Where's the technology angle in all this? Hold your horses, I'm getting there.
A PR guy for a company called ProBatter Sports contacted us Wednesday to promote a deal recently struck with the Pittsburgh Pirates to sell the club a baseball pitching simulator called the ProBatter PX2. You have to go to the company's Web site and check this thing out. (Here's a video explainer.) It's a clever use of current technologies that allows batters to re-create the experience of facing a real pitcher in a controlled environment.
Here's how the company explains it:
"The ProBatter PX2 allows a hitter to face a DVD-quality image of a real pitcher, which is projected onto an 8x10 foot screen. The pitcher winds up (or throws from a stretch) -- at the moment of release, an actual ball is fired through a small hole in the screen, delivering virtually any pitch a human being can. Synchronization is precise and the effect is extremely realistic. Hitters can be challenged by an endless array of fastballs, sinkers, cutters, curves, sliders, change-ups, etc. -- at speeds up to 100 mph and variable in increments of two mph. Moreover, the pitches can be delivered with pinpoint accuracy and thrown to pre-selected locations inside and outside the strike zone.
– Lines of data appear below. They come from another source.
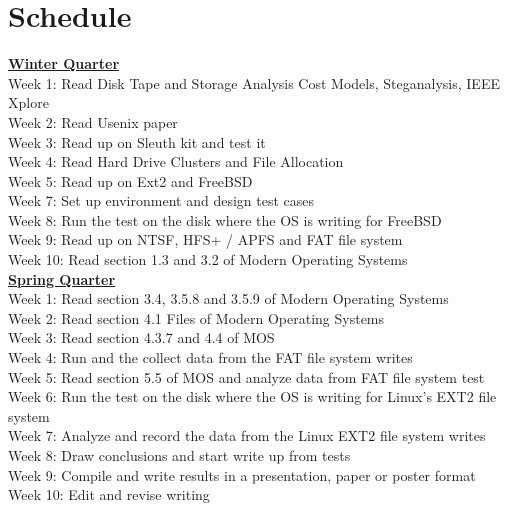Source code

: \documentclass[a4paper]{article}
\begin{document}
\section{Schedule}
\textbf{\underline{Winter Quarter}}\\
Week 1: Read Disk Tape and Storage Analysis Cost Models, Steganalysis, IEEE Xplore\\
Week 2: Read Usenix paper\\
Week 3: Read up on Sleuth kit and test it\\
Week 4: Read Hard Drive Clusters and File Allocation\\
Week 5: Read up on Ext2 and FreeBSD\\
Week 7: Set up environment and design test cases\\
Week 8: Run the test on the disk where the OS is writing for FreeBSD\\
Week 9: Read up on NTSF, HFS+ / APFS and FAT file system\\
Week 10: Read section 1.3 and 3.2 of Modern Operating Systems\\

\textbf{\underline{Spring Quarter}}\\
Week 1: Read section 3.4, 3.5.8 and 3.5.9 of Modern Operating Systems\\
Week 2: Read section 4.1 Files of Modern Operating Systems\\
Week 3: Read section 4.3.7 and 4.4 of MOS\\
Week 4: Run and the collect data from the FAT file system writes\\
Week 5: Read section 5.5 of MOS and analyze data from FAT file system test\\
Week 6: Run the test on the disk where the OS is writing for Linux’s EXT2 file system\\
Week 7: Analyze and record the data from the Linux EXT2 file system writes\\
Week 8: Draw conclusions and start write up from tests\\
Week 9: Compile and write results in a presentation, paper or poster format\\
Week 10: Edit and revise writing\\
\end{document}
No guarantees this will turn a collection of hitless wonders into the second coming of Murderers Row. But this does appear to be a clever idea that may catch on in a hurry. Batting practice is a far cry from game situations, a complaint I heard often from major leaguers--at least the ones who approached hitting as a science. But my days as a sportswriter are long over. What with everyone and their mother seemingly doing steroids these days, who knows what these guys are thinking anymore.
For the record, I still think the Babe would have preferred the hot dog and beer workout. Then again, prodigies come along once or twice in a generation.